### INFORMATION PROVIDED
+ + + +

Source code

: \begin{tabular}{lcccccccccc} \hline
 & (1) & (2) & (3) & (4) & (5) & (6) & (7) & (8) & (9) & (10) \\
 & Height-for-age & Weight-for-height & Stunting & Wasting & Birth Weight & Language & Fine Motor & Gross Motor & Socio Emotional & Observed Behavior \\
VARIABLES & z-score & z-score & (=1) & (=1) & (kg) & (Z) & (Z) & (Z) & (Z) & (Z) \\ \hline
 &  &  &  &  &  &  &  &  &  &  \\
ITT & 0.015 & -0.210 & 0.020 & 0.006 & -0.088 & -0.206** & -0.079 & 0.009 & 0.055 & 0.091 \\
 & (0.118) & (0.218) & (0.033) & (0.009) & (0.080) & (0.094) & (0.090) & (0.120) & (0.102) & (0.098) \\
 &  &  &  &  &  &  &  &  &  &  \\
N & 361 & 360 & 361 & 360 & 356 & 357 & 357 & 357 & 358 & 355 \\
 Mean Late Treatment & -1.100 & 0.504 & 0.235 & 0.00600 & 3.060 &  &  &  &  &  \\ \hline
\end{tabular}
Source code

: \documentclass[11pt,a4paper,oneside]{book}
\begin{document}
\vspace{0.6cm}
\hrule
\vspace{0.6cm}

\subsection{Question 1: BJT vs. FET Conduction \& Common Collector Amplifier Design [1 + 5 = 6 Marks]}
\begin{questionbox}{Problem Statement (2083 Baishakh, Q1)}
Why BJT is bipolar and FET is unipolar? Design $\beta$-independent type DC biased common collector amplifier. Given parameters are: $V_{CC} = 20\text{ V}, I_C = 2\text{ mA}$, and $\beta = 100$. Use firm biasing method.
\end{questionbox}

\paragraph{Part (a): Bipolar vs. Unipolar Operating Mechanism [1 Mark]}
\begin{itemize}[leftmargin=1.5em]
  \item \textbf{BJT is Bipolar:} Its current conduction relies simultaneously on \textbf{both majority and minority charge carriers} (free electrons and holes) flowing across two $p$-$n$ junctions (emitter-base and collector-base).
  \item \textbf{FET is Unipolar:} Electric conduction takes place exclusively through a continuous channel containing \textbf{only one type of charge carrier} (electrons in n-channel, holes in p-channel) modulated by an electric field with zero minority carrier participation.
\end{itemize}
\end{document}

+ + + +

### WHAT THE TASK ASKS
Select and copy each line from the data that includes the word "textbf".

### PROBLEM SOLUTION
  \item \textbf{BJT is Bipolar:} Its current conduction relies simultaneously on \textbf{both majority and minority charge carriers} (free electrons and holes) flowing across two $p$-$n$ junctions (emitter-base and collector-base).
  \item \textbf{FET is Unipolar:} Electric conduction takes place exclusively through a continuous channel containing \textbf{only one type of charge carrier} (electrons in n-channel, holes in p-channel) modulated by an electric field with zero minority carrier participation.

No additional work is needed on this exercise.